[Problem]: For each entry below, output it exactly as it stands.

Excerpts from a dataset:
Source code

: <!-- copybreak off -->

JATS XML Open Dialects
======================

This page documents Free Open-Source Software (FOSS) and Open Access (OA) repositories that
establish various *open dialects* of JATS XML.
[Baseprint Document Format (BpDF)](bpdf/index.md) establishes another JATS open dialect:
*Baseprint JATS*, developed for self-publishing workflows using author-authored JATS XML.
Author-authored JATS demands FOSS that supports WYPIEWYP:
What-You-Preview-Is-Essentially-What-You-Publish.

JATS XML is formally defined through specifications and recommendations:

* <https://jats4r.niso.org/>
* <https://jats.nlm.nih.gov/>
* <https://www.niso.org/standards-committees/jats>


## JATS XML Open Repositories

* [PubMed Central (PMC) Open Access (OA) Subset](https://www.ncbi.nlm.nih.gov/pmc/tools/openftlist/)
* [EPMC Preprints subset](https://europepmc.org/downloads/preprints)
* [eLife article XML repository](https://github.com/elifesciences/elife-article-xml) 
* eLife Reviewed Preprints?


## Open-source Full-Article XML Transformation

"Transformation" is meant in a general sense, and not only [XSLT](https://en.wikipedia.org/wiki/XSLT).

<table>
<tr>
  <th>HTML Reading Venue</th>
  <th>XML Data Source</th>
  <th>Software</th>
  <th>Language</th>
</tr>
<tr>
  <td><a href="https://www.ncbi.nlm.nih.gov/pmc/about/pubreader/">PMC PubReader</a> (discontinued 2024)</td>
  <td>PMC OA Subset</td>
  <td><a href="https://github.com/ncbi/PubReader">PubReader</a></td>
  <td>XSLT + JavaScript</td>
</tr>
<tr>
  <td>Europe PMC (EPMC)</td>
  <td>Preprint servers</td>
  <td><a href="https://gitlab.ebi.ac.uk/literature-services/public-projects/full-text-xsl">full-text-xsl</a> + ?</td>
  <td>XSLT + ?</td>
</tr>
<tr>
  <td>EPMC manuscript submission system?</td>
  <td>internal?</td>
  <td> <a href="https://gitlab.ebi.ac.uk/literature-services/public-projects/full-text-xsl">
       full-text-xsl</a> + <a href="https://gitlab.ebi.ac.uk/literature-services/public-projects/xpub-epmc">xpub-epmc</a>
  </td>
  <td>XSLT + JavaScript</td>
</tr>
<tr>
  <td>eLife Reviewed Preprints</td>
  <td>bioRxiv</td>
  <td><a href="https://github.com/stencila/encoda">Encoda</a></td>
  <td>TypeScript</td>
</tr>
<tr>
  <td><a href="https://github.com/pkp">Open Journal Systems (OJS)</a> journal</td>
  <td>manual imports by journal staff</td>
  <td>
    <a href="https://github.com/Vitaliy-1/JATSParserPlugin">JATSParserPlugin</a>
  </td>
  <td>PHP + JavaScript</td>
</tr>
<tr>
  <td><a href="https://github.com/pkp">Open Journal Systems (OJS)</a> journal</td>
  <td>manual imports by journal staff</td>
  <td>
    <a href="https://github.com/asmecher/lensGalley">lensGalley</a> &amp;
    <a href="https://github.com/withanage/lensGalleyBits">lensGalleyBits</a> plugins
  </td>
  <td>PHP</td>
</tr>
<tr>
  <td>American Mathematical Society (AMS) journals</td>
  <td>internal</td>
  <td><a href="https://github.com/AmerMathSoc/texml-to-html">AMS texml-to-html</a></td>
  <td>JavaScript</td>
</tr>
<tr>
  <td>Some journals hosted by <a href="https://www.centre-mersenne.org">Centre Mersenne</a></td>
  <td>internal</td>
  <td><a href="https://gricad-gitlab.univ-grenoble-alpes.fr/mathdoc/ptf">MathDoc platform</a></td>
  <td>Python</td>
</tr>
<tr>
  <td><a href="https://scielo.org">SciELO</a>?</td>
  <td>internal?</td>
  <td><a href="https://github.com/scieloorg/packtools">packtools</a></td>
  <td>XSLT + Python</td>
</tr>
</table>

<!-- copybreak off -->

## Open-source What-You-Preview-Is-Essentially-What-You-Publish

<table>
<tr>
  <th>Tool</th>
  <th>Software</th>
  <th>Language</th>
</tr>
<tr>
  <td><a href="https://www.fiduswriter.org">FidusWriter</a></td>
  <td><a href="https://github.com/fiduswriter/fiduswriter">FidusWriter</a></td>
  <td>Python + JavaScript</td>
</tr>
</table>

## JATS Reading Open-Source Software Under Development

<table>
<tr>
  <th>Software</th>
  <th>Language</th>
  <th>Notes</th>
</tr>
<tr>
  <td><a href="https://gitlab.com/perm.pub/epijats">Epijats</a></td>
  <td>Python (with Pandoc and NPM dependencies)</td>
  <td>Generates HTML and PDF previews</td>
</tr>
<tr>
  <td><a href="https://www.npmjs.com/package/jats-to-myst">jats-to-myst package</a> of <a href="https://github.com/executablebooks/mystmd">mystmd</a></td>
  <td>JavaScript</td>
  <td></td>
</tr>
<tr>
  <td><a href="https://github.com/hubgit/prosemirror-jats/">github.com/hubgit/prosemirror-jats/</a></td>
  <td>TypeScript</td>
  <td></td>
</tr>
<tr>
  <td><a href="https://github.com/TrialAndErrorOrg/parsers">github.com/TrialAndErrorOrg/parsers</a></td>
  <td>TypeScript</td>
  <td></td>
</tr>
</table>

[Reply to the task]:
Source code

: <!-- copybreak off -->

JATS XML Open Dialects
======================

This page documents Free Open-Source Software (FOSS) and Open Access (OA) repositories that
establish various *open dialects* of JATS XML.
[Baseprint Document Format (BpDF)](bpdf/index.md) establishes another JATS open dialect:
*Baseprint JATS*, developed for self-publishing workflows using author-authored JATS XML.
Author-authored JATS demands FOSS that supports WYPIEWYP:
What-You-Preview-Is-Essentially-What-You-Publish.

JATS XML is formally defined through specifications and recommendations:

* <https://jats4r.niso.org/>
* <https://jats.nlm.nih.gov/>
* <https://www.niso.org/standards-committees/jats>


## JATS XML Open Repositories

* [PubMed Central (PMC) Open Access (OA) Subset](https://www.ncbi.nlm.nih.gov/pmc/tools/openftlist/)
* [EPMC Preprints subset](https://europepmc.org/downloads/preprints)
* [eLife article XML repository](https://github.com/elifesciences/elife-article-xml) 
* eLife Reviewed Preprints?


## Open-source Full-Article XML Transformation

"Transformation" is meant in a general sense, and not only [XSLT](https://en.wikipedia.org/wiki/XSLT).

<table>
<tr>
  <th>HTML Reading Venue</th>
  <th>XML Data Source</th>
  <th>Software</th>
  <th>Language</th>
</tr>
<tr>
  <td><a href="https://www.ncbi.nlm.nih.gov/pmc/about/pubreader/">PMC PubReader</a> (discontinued 2024)</td>
  <td>PMC OA Subset</td>
  <td><a href="https://github.com/ncbi/PubReader">PubReader</a></td>
  <td>XSLT + JavaScript</td>
</tr>
<tr>
  <td>Europe PMC (EPMC)</td>
  <td>Preprint servers</td>
  <td><a href="https://gitlab.ebi.ac.uk/literature-services/public-projects/full-text-xsl">full-text-xsl</a> + ?</td>
  <td>XSLT + ?</td>
</tr>
<tr>
  <td>EPMC manuscript submission system?</td>
  <td>internal?</td>
  <td> <a href="https://gitlab.ebi.ac.uk/literature-services/public-projects/full-text-xsl">
       full-text-xsl</a> + <a href="https://gitlab.ebi.ac.uk/literature-services/public-projects/xpub-epmc">xpub-epmc</a>
  </td>
  <td>XSLT + JavaScript</td>
</tr>
<tr>
  <td>eLife Reviewed Preprints</td>
  <td>bioRxiv</td>
  <td><a href="https://github.com/stencila/encoda">Encoda</a></td>
  <td>TypeScript</td>
</tr>
<tr>
  <td><a href="https://github.com/pkp">Open Journal Systems (OJS)</a> journal</td>
  <td>manual imports by journal staff</td>
  <td>
    <a href="https://github.com/Vitaliy-1/JATSParserPlugin">JATSParserPlugin</a>
  </td>
  <td>PHP + JavaScript</td>
</tr>
<tr>
  <td><a href="https://github.com/pkp">Open Journal Systems (OJS)</a> journal</td>
  <td>manual imports by journal staff</td>
  <td>
    <a href="https://github.com/asmecher/lensGalley">lensGalley</a> &amp;
    <a href="https://github.com/withanage/lensGalleyBits">lensGalleyBits</a> plugins
  </td>
  <td>PHP</td>
</tr>
<tr>
  <td>American Mathematical Society (AMS) journals</td>
  <td>internal</td>
  <td><a href="https://github.com/AmerMathSoc/texml-to-html">AMS texml-to-html</a></td>
  <td>JavaScript</td>
</tr>
<tr>
  <td>Some journals hosted by <a href="https://www.centre-mersenne.org">Centre Mersenne</a></td>
  <td>internal</td>
  <td><a href="https://gricad-gitlab.univ-grenoble-alpes.fr/mathdoc/ptf">MathDoc platform</a></td>
  <td>Python</td>
</tr>
<tr>
  <td><a href="https://scielo.org">SciELO</a>?</td>
  <td>internal?</td>
  <td><a href="https://github.com/scieloorg/packtools">packtools</a></td>
  <td>XSLT + Python</td>
</tr>
</table>

<!-- copybreak off -->

## Open-source What-You-Preview-Is-Essentially-What-You-Publish

<table>
<tr>
  <th>Tool</th>
  <th>Software</th>
  <th>Language</th>
</tr>
<tr>
  <td><a href="https://www.fiduswriter.org">FidusWriter</a></td>
  <td><a href="https://github.com/fiduswriter/fiduswriter">FidusWriter</a></td>
  <td>Python + JavaScript</td>
</tr>
</table>

## JATS Reading Open-Source Software Under Development

<table>
<tr>
  <th>Software</th>
  <th>Language</th>
  <th>Notes</th>
</tr>
<tr>
  <td><a href="https://gitlab.com/perm.pub/epijats">Epijats</a></td>
  <td>Python (with Pandoc and NPM dependencies)</td>
  <td>Generates HTML and PDF previews</td>
</tr>
<tr>
  <td><a href="https://www.npmjs.com/package/jats-to-myst">jats-to-myst package</a> of <a href="https://github.com/executablebooks/mystmd">mystmd</a></td>
  <td>JavaScript</td>
  <td></td>
</tr>
<tr>
  <td><a href="https://github.com/hubgit/prosemirror-jats/">github.com/hubgit/prosemirror-jats/</a></td>
  <td>TypeScript</td>
  <td></td>
</tr>
<tr>
  <td><a href="https://github.com/TrialAndErrorOrg/parsers">github.com/TrialAndErrorOrg/parsers</a></td>
  <td>TypeScript</td>
  <td></td>
</tr>
</table>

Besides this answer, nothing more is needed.